Michael Lewis, author of “Going Infinite”, an account of the rise and fall of Sam Bankman-Fried, has argued that the disgraced FTX founder didn’t have “the character of a thief” in a new The Washington Post article.
“His crime was of a piece with his character. The character wasn’t the character of a thief. It was the character of a person numb to risk.” Lewis explained in the final paragraphs of a 4,500 word essay adapted from a new introduction to his book. “Unable to feel risk himself, he can’t really imagine other people feeling much at all about the risk he has subjected them to. It’s this absence in him that leads him, when cast in a certain light, to seem vulnerable.”
American author Lewis made his name with the book “Moneyball: The Art of Winning an Unfair Game,” which profiled the Oakland Athletics baseball team, and “The Big Short: Inside the Doomsday Machine” which documented the build up and burst of the U.S. housing bubble.
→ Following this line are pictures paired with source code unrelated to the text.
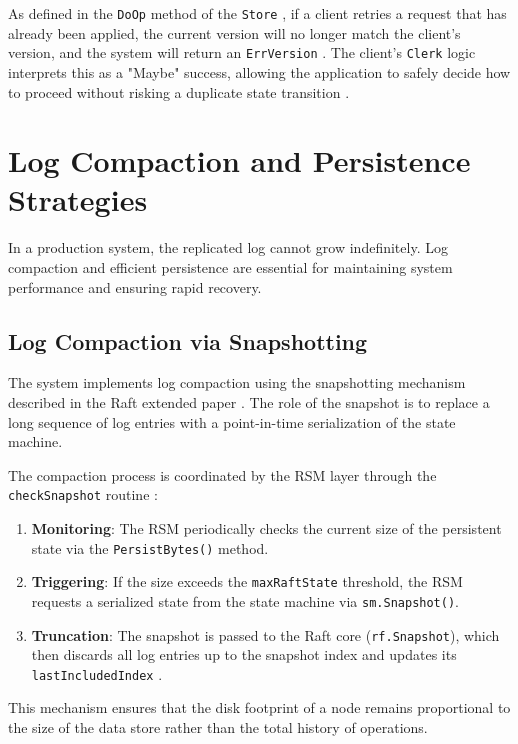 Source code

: As defined in the \texttt{DoOp} method of the \texttt{Store} \cite{store_go}, if a client retries a request that has already been applied, the current version will no longer match the client's version, and the system will return an \texttt{ErrVersion} \cite{api_go}. The client's \texttt{Clerk} logic interprets this as a "Maybe" success, allowing the application to safely decide how to proceed without risking a duplicate state transition \cite{clerk_go}.

\section{Log Compaction and Persistence Strategies}
\label{sec:persistence_strategies}
In a production system, the replicated log cannot grow indefinitely. Log compaction and efficient persistence are essential for maintaining system performance and ensuring rapid recovery.

\subsection{Log Compaction via Snapshotting}
The system implements log compaction using the snapshotting mechanism described in the Raft extended paper \cite{RaftExtended}. The role of the snapshot is to replace a long sequence of log entries with a point-in-time serialization of the state machine.

The compaction process is coordinated by the RSM layer through the \texttt{checkSnapshot} routine \cite{rsm_go}:
\begin{enumerate}
    \item \textbf{Monitoring}: The RSM periodically checks the current size of the persistent state via the \texttt{PersistBytes()} method.
    \item \textbf{Triggering}: If the size exceeds the \texttt{maxRaftState} threshold, the RSM requests a serialized state from the state machine via \texttt{sm.Snapshot()}.
    \item \textbf{Truncation}: The snapshot is passed to the Raft core (\texttt{rf.Snapshot}), which then discards all log entries up to the snapshot index and updates its \texttt{lastIncludedIndex} \cite{raft_go}.
\end{enumerate}



This mechanism ensures that the disk footprint of a node remains proportional to the size of the data store rather than the total history of operations.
Both books were subsequently adapted into feature films starring Brad Pitt.
For “Going Infinite,” Lewis landed the story of a lifetime: the author was “embedded” with Bankman-Fried for six months, preparing a profile of the FTX boss, before the exchange’s overnight collapse. But his book faced a backlash on publication, as critics took aim at the author for “fawning” over Bankman-Fried and developing a “misguided soft spot” for the convicted fraudster.
In his Washington Post article, Lewis defended his book as a “fuller description of events,” that “might enable a reader to render a verdict more nuanced than ‘innocent’ or ‘guilty.’”
Bankman-Fried was sentenced to 25 years in prison in March after being found guilty of seven counts of fraud, money laundering, and conspiracy. The FTX boss was found to have siphoned over $8 billion in customer funds, using them to fund everything from moonshot venture investments to paid sponsorships with celebrity athletes like Tom Brady.
Lewis doubled down on previous claims that Bankman-Fried wasn’t running a Ponzi scheme, arguing that “The crime was unnecessary to the business in a way that, say, Bernie Madoff’s was not,” and that “The crime made no sense.
The collapse of FTX, he added, “might have been avoided and FTX might have survived.”
“That doesn’t mean I think that Sam Bankman-Fried is innocent. It merely informs how I feel about him,” Lewis explained. “I think the truth is closer to ‘young person with an intellectually defensible but socially unacceptable moral code makes a huge mistake in trying to live by it’ than “criminal on the loose in the financial system.’”
Bankman-Fried’s “peculiar” way of looking at the world manifested itself, Lewis argued, in his “most unsettling trait: a willingness to subject others to risk without their permission.”
“Sam was always encouraged to think of himself as special — first by his parents and finally by Jane Street, the trading firm where he got his start,” said Lewis, adding that, “The situation was complicated by the fact that he was special.”